Je me souviens aussi de toutes ces fois où les fusillades nous tiraient de nos salles de classes en hurlant. C’était alors la débandade, les instituteurs se sauvant d’un côté et les enfants de l’autre. Il fallait aller se cacher vite et n’importe où et trouver un endroit où dormir en attendant le retour au calme. Il n’était pas rare d’être obligé de marcher au-dessus de cadavres qui jonchaient les rues.

Je n’aurais jamais cru qu’un jour, j’aurais été obligée de faire des choix de vie très durs. Cela a commencé comme une blague. Un des colonels de l’armée avait pris l’habitude de venir à la maison où il faisait comme chez lui. Mes parents étaient obligés de le tolérer. Un jour, j’ai remarqué que ses yeux ne me quittaient pas. Il s’est mis à dire à mon père en rigolant qu’il m’épouserait un jour. Gardant son calme, mon père répliquait invariablement que j’étais trop jeune pour me marier car j’étais encore scolarisée.

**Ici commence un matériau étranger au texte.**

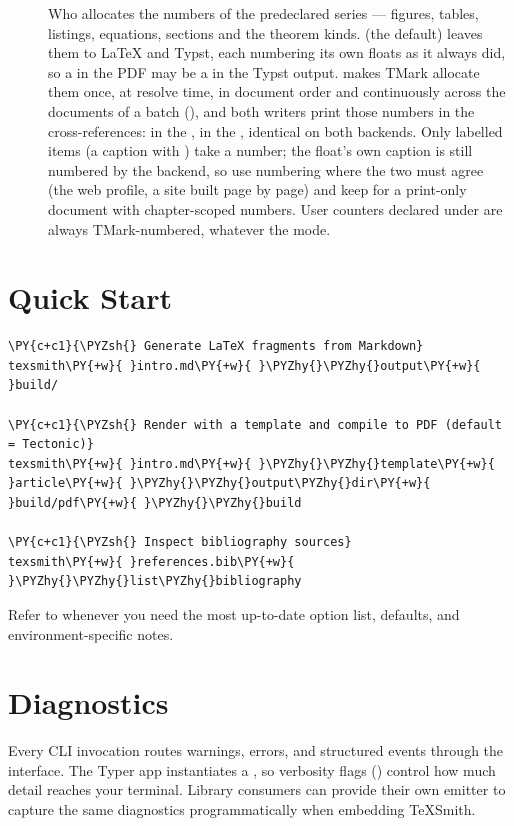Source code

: \documentclass[a4paper,twoside]{article}
\begin{document}
\begin{description}
\item[{}] Who allocates the numbers of the predeclared series --- figures, tables, listings, equations, sections and the theorem kinds.  (the default) leaves them to \LaTeX{} and Typst, each numbering its own floats as it always did, so a  in the PDF may be a  in the Typst output.  makes TMark allocate them once, at resolve time, in document order and continuously across the documents of a batch (), and both writers print those numbers in the cross-references:  in the ,  in the , identical on both backends. Only labelled items (a caption with ) take a number; the float's own caption is still numbered by the backend, so use  numbering where the two must agree (the web profile, a site built page by page) and keep  for a print-only document with chapter-scoped numbers. User counters declared under  are always TMark-numbered, whatever the mode.
\end{description}
\section{Quick Start}
\begin{tscode}[lang=bash, engine=pygments]
\begin{Verbatim}[commandchars=\\\{\},breaklines, breakanywhere, commandchars=\\\{\}]
\PY{c+c1}{\PYZsh{} Generate LaTeX fragments from Markdown}
texsmith\PY{+w}{ }intro.md\PY{+w}{ }\PYZhy{}\PYZhy{}output\PY{+w}{ }build/

\PY{c+c1}{\PYZsh{} Render with a template and compile to PDF (default = Tectonic)}
texsmith\PY{+w}{ }intro.md\PY{+w}{ }\PYZhy{}\PYZhy{}template\PY{+w}{ }article\PY{+w}{ }\PYZhy{}\PYZhy{}output\PYZhy{}dir\PY{+w}{ }build/pdf\PY{+w}{ }\PYZhy{}\PYZhy{}build

\PY{c+c1}{\PYZsh{} Inspect bibliography sources}
texsmith\PY{+w}{ }references.bib\PY{+w}{ }\PYZhy{}\PYZhy{}list\PYZhy{}bibliography
\end{Verbatim}
\end{tscode}
Refer to  whenever you need the most up-to-date option list, defaults, and environment-specific notes.
\section{Diagnostics}
Every CLI invocation routes warnings, errors, and structured events through the  interface. The Typer app instantiates a , so verbosity flags () control how much detail reaches your terminal. Library consumers can provide their own emitter to capture the same diagnostics programmatically when embedding TeXSmith.
\end{document}
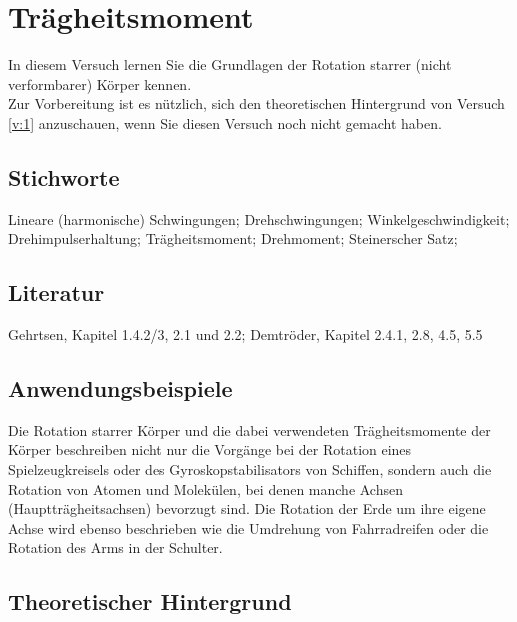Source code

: \chapter{Trägheitsmoment}
\label{v:2}

In diesem Versuch lernen Sie die Grundlagen der Rotation starrer (nicht verformbarer) Körper kennen.\\
Zur Vorbereitung ist es nützlich, sich den theoretischen Hintergrund von Versuch \ref{v:1} anzuschauen, wenn Sie diesen Versuch noch nicht gemacht haben.
\section{Stichworte}
Lineare (harmonische) Schwingungen; Drehschwingungen; Winkelgeschwindigkeit; Drehimpulserhaltung; Trägheitsmoment; Drehmoment; Steinerscher Satz; 
%
\section{Literatur}
Gehrtsen, Kapitel 1.4.2/3, 2.1 und 2.2; Demtröder, Kapitel 2.4.1, 2.8, 4.5, 5.5
%
\section{Anwendungsbeispiele}
%
Die Rotation starrer Körper und die dabei verwendeten Trägheitsmomente der Körper beschreiben nicht nur die Vorgänge bei der Rotation eines Spielzeugkreisels oder des Gyroskopstabilisators von Schiffen, sondern auch die Rotation von Atomen und Molekülen, bei denen manche Achsen (Hauptträgheitsachsen) bevorzugt sind. Die Rotation der Erde um ihre eigene Achse wird ebenso beschrieben wie die Umdrehung von Fahrradreifen oder die Rotation des Arms in der Schulter.
%
\section{Theoretischer Hintergrund}


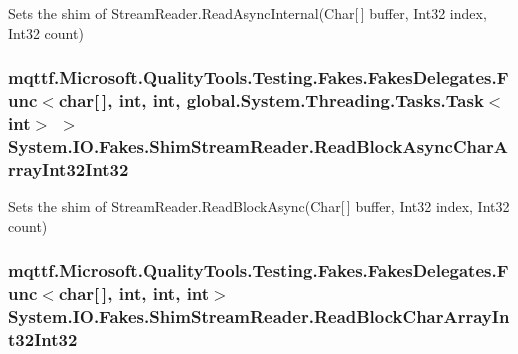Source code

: Sets the shim of Stream\-Reader.\-Read\-Async\-Internal(\-Char\mbox{[}$\,$\mbox{]} buffer, Int32 index, Int32 count)

\hypertarget{class_system_1_1_i_o_1_1_fakes_1_1_shim_stream_reader_a238e61258cbe225f53c4c9f9249385ad}{
\subsubsection[{Read\-Block\-Async\-Char\-Array\-Int32\-Int32}]{\setlength{\rightskip}{0pt plus 5cm}mqttf.\-Microsoft.\-Quality\-Tools.\-Testing.\-Fakes.\-Fakes\-Delegates.\-Func$<$char\mbox{[}$\,$\mbox{]}, int, int, global.\-System.\-Threading.\-Tasks.\-Task$<$int$>$ $>$ System.\-I\-O.\-Fakes.\-Shim\-Stream\-Reader.\-Read\-Block\-Async\-Char\-Array\-Int32\-Int32\hspace{0.3cm}{\ttfamily [set]}}}\label{class_system_1_1_i_o_1_1_fakes_1_1_shim_stream_reader_a238e61258cbe225f53c4c9f9249385ad}


Sets the shim of Stream\-Reader.\-Read\-Block\-Async(\-Char\mbox{[}$\,$\mbox{]} buffer, Int32 index, Int32 count)

\hypertarget{class_system_1_1_i_o_1_1_fakes_1_1_shim_stream_reader_af3d6c970b696de454a6cd7bd5949cff2}{
\subsubsection[{Read\-Block\-Char\-Array\-Int32\-Int32}]{\setlength{\rightskip}{0pt plus 5cm}mqttf.\-Microsoft.\-Quality\-Tools.\-Testing.\-Fakes.\-Fakes\-Delegates.\-Func$<$char\mbox{[}$\,$\mbox{]}, int, int, int$>$ System.\-I\-O.\-Fakes.\-Shim\-Stream\-Reader.\-Read\-Block\-Char\-Array\-Int32\-Int32\hspace{0.3cm}{\ttfamily [set]}}}\label{class_system_1_1_i_o_1_1_fakes_1_1_shim_stream_reader_af3d6c970b696de454a6cd7bd5949cff2}


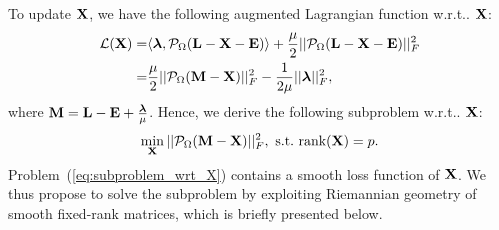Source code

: \documentclass[letterpaper]{article} %
\def\calP{\mathcal{P}}
\def\bM{{\bf M}}
\def\bE{{\bf E}}
\def\blambda{{\bm \lambda}}
\def\calL{{\mathcal{L}}}
\def\bL{{\bf L}}
\def\bX{{\bf X}}
\def\bX{{\bf X}}
\def\st{{\text{s.t.}}}
\def\wrt{\emph{w.r.t}}
\def\rank{{\text{rank}}}
\def\wrt{w.r.t.} \def\dof{d.o.f.}
\begin{document}
To update $\bX$, we have the following augmented Lagrangian function \wrt. $\bX$:
{\small
\begin{align}\label{eq:langrangian_wrt_X}
  \calL (\bX) = & \langle \blambda, \calP_{\Omega} (\bL - \bX - \bE) \rangle + \frac{\mu}{2} || \calP_{\Omega} (\bL - \bX - \bE) ||_F^2  \nonumber  \\
              = & \frac{\mu}{2} || \calP_{\Omega} (\bM - \bX) ||_F^2 - \frac{1}{2\mu}|| \blambda ||_F^2   ,
\end{align}
}
\noindent
where $\bM = \bL - \bE + \frac{\blambda}{\mu}$.
Hence, we derive the following subproblem \wrt. $\bX$:
{\small
\begin{align}\label{eq:subproblem_wrt_X}
  \min_{\bX} || \calP_{\Omega} (\bM - \bX) ||_F^2,~ \st~ \rank(\bX) = p.
\end{align}
}
\noindent
Problem~(\ref{eq:subproblem_wrt_X}) contains a smooth loss function of $\bX$.
We thus propose to solve the subproblem by exploiting Riemannian geometry of smooth fixed-rank matrices, which is briefly presented below.
\end{document}
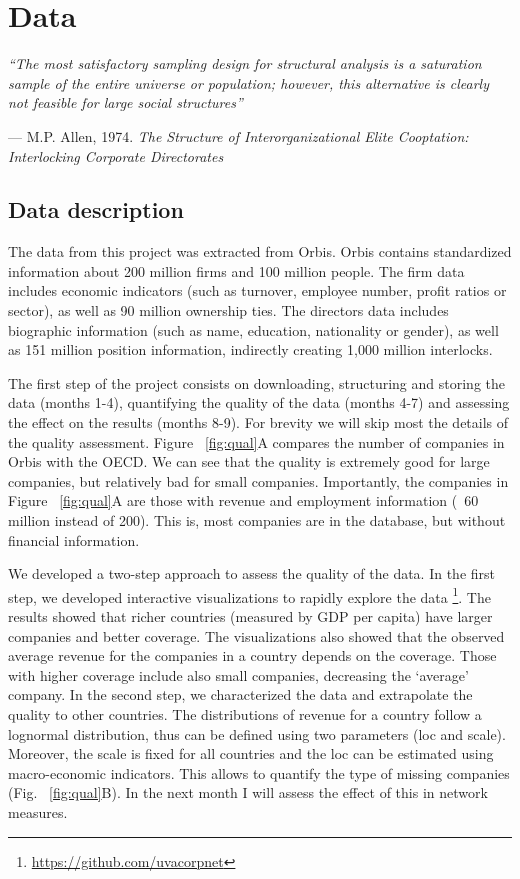 \section{Data}
\label{sec:data}
\textit{``The most satisfactory sampling design for structural analysis is a saturation sample of the entire universe or population; 
however, this alternative is clearly not feasible for large social structures'' 
}
\begin{flushright}
--- M.P. Allen, 1974. \textit{The Structure of Interorganizational Elite Cooptation: Interlocking Corporate Directorates}
\end{flushright}

\subsection{Data description}
The data from this project was extracted from Orbis.
Orbis contains standardized information about 200 million firms and 100 million people. 
The firm data includes economic indicators (such as turnover, employee number, profit ratios or sector),
as well as 90 million ownership ties.
The directors data includes biographic information (such as name, education, nationality or gender), 
as well as 151 million position information,
indirectly creating 1,000 million interlocks.

The first step of the project consists on downloading, structuring and storing the data (months 1-4), quantifying the quality of the data (months 4-7) and assessing the effect on the results (months 8-9). For brevity we will skip most the details of the quality assessment. Figure ~\ref{fig:qual}A compares the number of companies in Orbis with the OECD. We can see that the quality is extremely good for large companies, but relatively bad for small companies. Importantly, the companies in Figure ~\ref{fig:qual}A are those with revenue and employment information (~60 million instead of 200). This is, most companies are in the database, but without financial information. 

We developed a two-step approach to assess the quality of the data. In the first step, we developed interactive visualizations to rapidly explore the data \footnote{\url{https://github.com/uvacorpnet}}. The results showed that richer countries (measured by GDP per capita) have larger companies and better coverage. The visualizations also showed that the observed average revenue for the companies in a country depends on the coverage. Those with higher coverage include also small companies, decreasing the `average' company. In the second step, we characterized the data and extrapolate the quality to other countries. The distributions of revenue for a country follow a lognormal distribution, thus can be defined using two parameters (loc and scale). Moreover, the scale is fixed for all countries and the loc can be estimated using macro-economic indicators. This allows to quantify the type of missing companies (Fig. ~\ref{fig:qual}B). In the next month I will assess the effect of this in network measures.

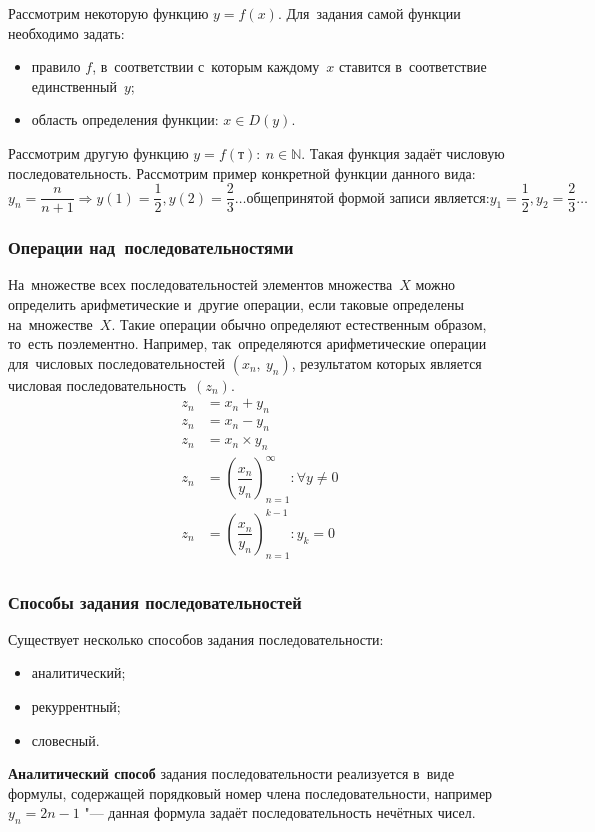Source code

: \documentclass[]{scrartcl}
\begin{document}
Рассмотрим некоторую функцию ${\textstyle y=f(x)}$. Для~задания самой функции необходимо задать:
	\begin{itemize}
		\item правило ${\textstyle f}$, в~соответствии с~которым каждому~${\textstyle x}$ ставится в~соответствие единственный~${\textstyle y}$;
		\item область определения функции: ${\textstyle x \in D(y)}$.
	\end{itemize}
Рассмотрим другую функцию ${\textstyle y=f(т):\ n \in \mathbb{N}}$. Такая функция задаёт числовую последовательность. Рассмотрим пример конкретной функции данного вида:
\begin{equation*}\label{eq:numerical-sequence-example}
y_n=\frac{n}{n+1}\Rightarrow y(1)=\frac{1}{2}, y(2)=\frac{2}{3}\ldots \text{общепринятой формой записи является:} y_1=\frac{1}{2}, y_2=\frac{2}{3}\ldots
\end{equation*}

\subsubsection{Операции над~последовательностями}
На~множестве всех последовательностей элементов множества~${\textstyle X}$ можно определить арифметические и~другие операции, если таковые определены на~множестве~${\textstyle X}$. Такие операции обычно определяют естественным образом, то~есть поэлементно. Например, так~определяются арифметические операции для~числовых последовательностей ${\textstyle (x_n,\ y_n)}$, результатом которых является числовая последовательность~${\textstyle (z_n)}$.
\begin{equation}\label{eq:numerical-sequences-arifmetic}
	\begin{aligned}
	z_n&=x_n + y_n\\
	z_n&=x_n - y_n\\
	z_n&=x_n \times y_n\\
	z_n&=(\dfrac{x_n}{y_n})_{n=1}^\infty:\forall y\neq 0\\
	z_n&=(\dfrac{x_n}{y_n})_{n=1}^{k-1}:y_k=0\\
	\end{aligned}
\end{equation} 

\subsubsection{Способы задания последовательностей}
Существует несколько способов задания последовательности:
\begin{itemize}
	\item аналитический;
	\item рекуррентный;
	\item словесный.
	\end{itemize}
\textbf{Аналитический способ} задания последовательности реализуется в~виде формулы, содержащей порядковый номер члена последовательности, например ${\textstyle y_n=2n-1}$ "--- данная формула задаёт последовательность нечётных чисел.
\end{document}
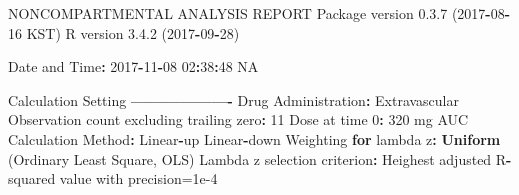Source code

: \documentclass[12pt,]{krantz}
\newenvironment{Shaded}{\begin{snugshade}}{\end{snugshade}}
\newcommand{\KeywordTok}[1]{\textcolor[rgb]{0.13,0.29,0.53}{\textbf{#1}}}
\newcommand{\DecValTok}[1]{\textcolor[rgb]{0.00,0.00,0.81}{#1}}
\newcommand{\FloatTok}[1]{\textcolor[rgb]{0.00,0.00,0.81}{#1}}
\newcommand{\StringTok}[1]{\textcolor[rgb]{0.31,0.60,0.02}{#1}}
\newcommand{\OtherTok}[1]{\textcolor[rgb]{0.56,0.35,0.01}{#1}}
\newcommand{\ControlFlowTok}[1]{\textcolor[rgb]{0.13,0.29,0.53}{\textbf{#1}}}
\newcommand{\OperatorTok}[1]{\textcolor[rgb]{0.81,0.36,0.00}{\textbf{#1}}}
\newcommand{\NormalTok}[1]{#1}
\theoremstyle{definition}
\theoremstyle{definition}
\theoremstyle{definition}
\theoremstyle{remark}
\begin{document}
\begin{Shaded}
\begin{Highlighting}[]
\NormalTok{                        NONCOMPARTMENTAL ANALYSIS REPORT}
\NormalTok{                       Package version }\FloatTok{0.3}\NormalTok{.}\DecValTok{7}\NormalTok{ (}\DecValTok{2017}\OperatorTok{-}\DecValTok{08}\OperatorTok{-}\DecValTok{16}\NormalTok{ KST)}
\NormalTok{                          R version }\FloatTok{3.4}\NormalTok{.}\DecValTok{2}\NormalTok{ (}\DecValTok{2017}\OperatorTok{-}\DecValTok{09}\OperatorTok{-}\DecValTok{28}\NormalTok{)}

\NormalTok{Date and Time}\OperatorTok{:}\StringTok{ }\DecValTok{2017}\OperatorTok{-}\DecValTok{11}\OperatorTok{-}\DecValTok{08} \DecValTok{02}\OperatorTok{:}\DecValTok{38}\OperatorTok{:}\DecValTok{48} \OtherTok{NA}

\NormalTok{Calculation Setting}
\OperatorTok{-------------------}
\NormalTok{Drug Administration}\OperatorTok{:}\StringTok{ }\NormalTok{Extravascular}
\NormalTok{Observation count excluding trailing zero}\OperatorTok{:}\StringTok{ }\DecValTok{11}
\NormalTok{Dose at time }\DecValTok{0}\OperatorTok{:}\StringTok{ }\DecValTok{320}\NormalTok{ mg}
\NormalTok{AUC Calculation Method}\OperatorTok{:}\StringTok{ }\NormalTok{Linear}\OperatorTok{-}\NormalTok{up Linear}\OperatorTok{-}\NormalTok{down}
\NormalTok{Weighting }\ControlFlowTok{for}\NormalTok{ lambda z}\OperatorTok{:}\StringTok{ }\KeywordTok{Uniform}\NormalTok{ (Ordinary Least Square, OLS)}
\NormalTok{Lambda z selection criterion}\OperatorTok{:}\StringTok{ }\NormalTok{Heighest adjusted R}\OperatorTok{-}\NormalTok{squared value with precision=}\FloatTok{1e-4}



\end{Highlighting}
\end{Shaded}
\end{document}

Le colonel ne se démontait pas pour autant. Il renchérissait que le jour où il repartirait chez lui, il m’emmènerait avec lui et je pourrais alors continuer ma scolarité. Je pensais qu’il plaisantait car il était aussi vieux que mon père, si ce n’est plus. Cette plaisanterie revenait si régulièrement sur le tapis qu’à un moment, mon père m’a demandé d’aller lui apporter de la nourriture au camp. Les soldats que je croisais ne m’embêtaient pas comme ils le faisaient avec les autres filles car le colonel leur avait dit que j’étais sa femme.

Au début, je ne comprenais pas que mon père était en réalité contraint et forcé de m’envoyer au camp et qu’il s’y pliait davantage par peur des représailles en cas de refus que par respect pour le colonel. A chaque fois que je me rendais à cette caserne, je ne me sentais pas en sécurité. Mes parents avaient peur pour moi mais ne me le disaient pas.

Si bien qu’un jour, mon papa a décidé de demander de l’aide à sa sœur qui vit en Afrique du Sud. Ce n’était pas mon choix. J’ignorais même que l’Afrique du Sud existait. Je sais seulement que le jour où mon père m’a dit qu’il fallait que je quitte le pays pour aller vivre chez ma tante en Afrique du Sud, il fallait lui obéir.

La séparation s’est faite en deux étapes. Lorsque j’ai eu 12 ans, on m’a envoyée à Kinshasa, la capitale, afin que je termine ma scolarité et que j’accomplisse mes formalités de visa pour l’Afrique du Sud. C’est à 14 ans que j’ai quitté la capitale, mon pays, à destination de l’Afrique du Sud. Moi qui croyais retrouver la paix d’esprit, j’ai vite déchanté car ma tante m’a fait immédiatement comprendre que je n’étais pas là pour me payer du bon temps.

Elle m’a inscrite à l’école, tout en sachant que je ne parlais pas un traître mot d’anglais. Je me sentais stupide car je ne comprenais rien de ce qui se disait autour de moi. Comme je n’arrivais pas à communiquer, je fermais ma bouche et je fixais le tableau. J’étais très malheureuse et la seule chose qui m’ait empêchée de me laisser aller est le souvenir des paroles encourageantes de ma mère à mon égard. Elle me disait toujours que j’étais une fille intelligente et que j’allais réussir dans la vie. Là, j’avais le sentiment que l’on me niait tout. J’étais en colère contre le monde entier car j’étais malheureuse.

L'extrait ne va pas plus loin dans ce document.